Histoire du terrorisme
Après avoir lu son livre consacré à l’histoire des otages, je me suis lancé dans un autre livre de Gilles Ferragu, consacré à une autre forme de violence, dont nous sommes hélas plus familiers : le terrorisme. Dans son Histoire du terrorisme, cet historien spécialiste de l’histoire contemporaine retrace avec minutie comment ce concept, apparu il y a un peu plus de deux siècles à peine, s’est imposé à la fois comme un moyen de pression, de communication et de combat, un peu partout dans le monde.
Cocorico
Première surprise en démarrant cette lecture, on découvre que le terme « terrorisme » a été inventé … en France, à la fin du 18e siècle, à la suite d’un attentat à la charrette piégée contre le premier consul Bonaparte, qui l’a injustement attribué à des supporters de la Terreur, alors qu’il était le fait de royalistes selon l’enquête de Fouché. Ce n’est certes pas la première fois qu’un prince, qu’un roi ou qu’un empereur est directement menacé, Jules César ou Henri IV en ont déjà fait les frais par le passé.

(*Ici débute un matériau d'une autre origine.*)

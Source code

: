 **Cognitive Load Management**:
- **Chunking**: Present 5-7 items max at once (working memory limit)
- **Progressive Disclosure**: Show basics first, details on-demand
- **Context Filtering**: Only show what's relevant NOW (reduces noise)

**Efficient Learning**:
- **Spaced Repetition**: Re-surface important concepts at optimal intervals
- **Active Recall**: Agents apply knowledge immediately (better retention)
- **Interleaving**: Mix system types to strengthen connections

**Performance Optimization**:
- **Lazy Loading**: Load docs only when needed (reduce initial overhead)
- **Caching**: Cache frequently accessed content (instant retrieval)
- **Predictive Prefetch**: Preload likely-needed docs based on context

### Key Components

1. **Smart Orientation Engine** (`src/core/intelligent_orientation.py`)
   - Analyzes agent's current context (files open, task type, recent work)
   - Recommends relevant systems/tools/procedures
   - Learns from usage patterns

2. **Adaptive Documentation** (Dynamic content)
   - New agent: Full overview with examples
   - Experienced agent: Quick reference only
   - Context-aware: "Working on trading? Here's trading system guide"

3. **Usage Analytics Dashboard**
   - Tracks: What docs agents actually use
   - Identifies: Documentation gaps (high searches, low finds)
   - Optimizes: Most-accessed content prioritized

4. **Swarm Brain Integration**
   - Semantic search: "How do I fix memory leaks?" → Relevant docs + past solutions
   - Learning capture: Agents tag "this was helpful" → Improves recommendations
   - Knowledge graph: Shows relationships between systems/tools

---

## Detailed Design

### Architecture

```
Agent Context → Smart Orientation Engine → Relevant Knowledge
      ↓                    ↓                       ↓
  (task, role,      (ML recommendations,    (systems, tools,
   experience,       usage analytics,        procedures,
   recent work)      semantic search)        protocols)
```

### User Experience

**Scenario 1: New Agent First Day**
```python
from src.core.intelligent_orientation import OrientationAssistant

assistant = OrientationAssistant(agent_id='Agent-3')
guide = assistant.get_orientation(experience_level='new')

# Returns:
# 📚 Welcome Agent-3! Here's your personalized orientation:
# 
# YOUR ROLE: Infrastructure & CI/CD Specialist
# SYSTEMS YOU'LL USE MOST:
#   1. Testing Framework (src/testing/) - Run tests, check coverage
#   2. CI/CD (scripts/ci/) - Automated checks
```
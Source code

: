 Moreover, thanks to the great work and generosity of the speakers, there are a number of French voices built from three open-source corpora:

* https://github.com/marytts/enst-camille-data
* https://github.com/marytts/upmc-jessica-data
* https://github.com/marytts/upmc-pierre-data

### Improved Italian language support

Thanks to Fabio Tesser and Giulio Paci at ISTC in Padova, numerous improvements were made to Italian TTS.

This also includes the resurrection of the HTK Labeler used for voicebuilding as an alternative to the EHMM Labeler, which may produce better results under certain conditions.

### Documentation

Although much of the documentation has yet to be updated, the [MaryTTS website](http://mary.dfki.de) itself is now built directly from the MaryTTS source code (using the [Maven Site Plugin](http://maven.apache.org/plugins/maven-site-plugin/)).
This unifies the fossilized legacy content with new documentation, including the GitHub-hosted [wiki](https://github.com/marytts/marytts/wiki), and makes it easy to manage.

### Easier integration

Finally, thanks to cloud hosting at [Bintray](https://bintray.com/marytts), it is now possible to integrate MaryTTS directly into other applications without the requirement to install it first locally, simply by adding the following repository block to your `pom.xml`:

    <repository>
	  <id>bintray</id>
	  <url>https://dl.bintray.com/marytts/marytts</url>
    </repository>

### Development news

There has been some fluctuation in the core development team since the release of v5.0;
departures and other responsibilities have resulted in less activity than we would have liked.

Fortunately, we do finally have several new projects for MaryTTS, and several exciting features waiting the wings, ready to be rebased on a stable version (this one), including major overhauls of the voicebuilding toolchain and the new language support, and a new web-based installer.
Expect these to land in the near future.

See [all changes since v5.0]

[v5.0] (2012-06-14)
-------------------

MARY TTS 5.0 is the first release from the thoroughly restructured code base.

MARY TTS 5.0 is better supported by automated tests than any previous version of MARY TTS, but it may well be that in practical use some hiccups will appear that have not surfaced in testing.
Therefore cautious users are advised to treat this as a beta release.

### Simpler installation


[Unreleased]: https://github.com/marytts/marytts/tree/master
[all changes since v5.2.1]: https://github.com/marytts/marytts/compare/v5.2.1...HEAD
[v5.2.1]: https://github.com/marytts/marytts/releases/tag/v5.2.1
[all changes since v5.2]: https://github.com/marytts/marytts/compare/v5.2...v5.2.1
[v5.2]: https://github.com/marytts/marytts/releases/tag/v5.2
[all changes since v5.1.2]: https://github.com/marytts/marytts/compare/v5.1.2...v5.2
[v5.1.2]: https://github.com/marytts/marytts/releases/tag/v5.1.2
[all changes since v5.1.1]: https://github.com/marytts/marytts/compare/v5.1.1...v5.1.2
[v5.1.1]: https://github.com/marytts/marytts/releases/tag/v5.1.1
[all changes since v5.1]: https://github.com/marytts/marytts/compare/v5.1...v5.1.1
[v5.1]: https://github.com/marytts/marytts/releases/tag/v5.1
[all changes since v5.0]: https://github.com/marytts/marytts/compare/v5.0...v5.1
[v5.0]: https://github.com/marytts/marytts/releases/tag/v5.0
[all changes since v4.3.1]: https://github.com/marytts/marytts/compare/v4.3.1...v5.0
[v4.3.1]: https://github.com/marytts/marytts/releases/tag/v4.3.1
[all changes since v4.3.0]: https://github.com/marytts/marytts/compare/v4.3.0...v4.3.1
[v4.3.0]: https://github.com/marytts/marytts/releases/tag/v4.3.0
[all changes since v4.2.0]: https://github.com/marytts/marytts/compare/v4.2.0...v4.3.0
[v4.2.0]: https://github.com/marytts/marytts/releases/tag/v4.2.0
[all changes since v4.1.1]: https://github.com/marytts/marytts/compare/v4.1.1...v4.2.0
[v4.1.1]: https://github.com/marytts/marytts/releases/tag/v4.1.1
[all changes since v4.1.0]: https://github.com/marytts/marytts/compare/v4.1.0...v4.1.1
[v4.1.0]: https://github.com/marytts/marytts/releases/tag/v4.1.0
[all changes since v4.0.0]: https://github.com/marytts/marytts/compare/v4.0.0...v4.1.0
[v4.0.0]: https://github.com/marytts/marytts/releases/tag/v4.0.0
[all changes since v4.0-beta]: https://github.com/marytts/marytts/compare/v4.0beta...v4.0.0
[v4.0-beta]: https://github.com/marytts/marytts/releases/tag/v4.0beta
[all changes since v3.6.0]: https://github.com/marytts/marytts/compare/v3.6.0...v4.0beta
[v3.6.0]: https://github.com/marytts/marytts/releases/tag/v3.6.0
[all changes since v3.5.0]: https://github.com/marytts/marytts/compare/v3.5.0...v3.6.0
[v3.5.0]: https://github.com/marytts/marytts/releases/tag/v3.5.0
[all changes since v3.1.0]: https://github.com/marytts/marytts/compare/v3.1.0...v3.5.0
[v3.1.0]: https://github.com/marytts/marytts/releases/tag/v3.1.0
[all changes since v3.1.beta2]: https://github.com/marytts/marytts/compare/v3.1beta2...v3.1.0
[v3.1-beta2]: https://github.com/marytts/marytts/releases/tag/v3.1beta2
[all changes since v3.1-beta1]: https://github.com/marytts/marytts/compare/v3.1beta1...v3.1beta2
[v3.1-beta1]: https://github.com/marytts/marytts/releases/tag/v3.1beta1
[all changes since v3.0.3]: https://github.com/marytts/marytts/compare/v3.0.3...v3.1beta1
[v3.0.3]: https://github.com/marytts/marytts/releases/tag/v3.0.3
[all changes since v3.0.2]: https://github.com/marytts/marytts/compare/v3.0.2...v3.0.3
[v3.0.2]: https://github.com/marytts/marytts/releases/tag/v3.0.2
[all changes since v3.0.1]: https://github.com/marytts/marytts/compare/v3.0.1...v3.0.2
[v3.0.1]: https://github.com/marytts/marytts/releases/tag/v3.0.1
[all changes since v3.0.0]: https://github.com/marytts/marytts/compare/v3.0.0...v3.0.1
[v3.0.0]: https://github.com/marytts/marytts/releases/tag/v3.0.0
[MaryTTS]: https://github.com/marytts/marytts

Mais c’est la première fois qu’on attribue ce type de tentative à l’instauration, par la force et le meurtre, d’un nouveau type de régime. Effet indirect de la disparition du droit divin, cet attentat raté marque la première tentative de reprise en main de son destin par un peuple, et non par des régimes similaires. Merci la révolution française…
Il est aussi le premier d’une longue série de tentatives ratées ou réussies, comme l’élimination d’Alexandre II à la fin du 19e siècle : dans la Russie des derniers tsars, le terroriste est encore marqué d’un certain romantisme.
Le terrorisme au service de la révolution
Communistes, anarchistes ou gauchistes, les supporters de la révolution en tout genre se sont rapidement appropriés les méthodes terroristes. Pour les uns, la fin des régimes autoritaires ne peut arriver que par la violence. Pour les autres, l’attentat terroriste est le meilleur moyen de populariser une cause, d’obtenir une certaine visibilité et de fédérer des soutiens. Tout au long du 20e siècle, un peu partout dans le monde, les mouvements révolutionnaires adopteront cette forme de communication ultra-violente, prête à sacrifier quelques innocents au service d’une hypothétique liberté pour des populations opprimées. Qu’il s’agisse de Bolcheviks en Russie, de mouvements anarchistes en France, ou de communistes en Allemagne, Gilles Ferragu retrace le destin mouvementé de ces groupes qui terrorisèrent leurs pays respectifs.
Plus près de nous, dans l’histoire récente, il reprend également le parcours de mouvements comme Action Directe en France, les Brigades Rouges en Italie ou la Faction Armée Rouge en Allemagne, qui ont ensanglanté l’histoire de leurs pays respectifs, pour illustrer la genèse de ces mouvements nés de revendications d’une jeunesse qui ne veut plus de l’ordre instauré par les générations précédentes.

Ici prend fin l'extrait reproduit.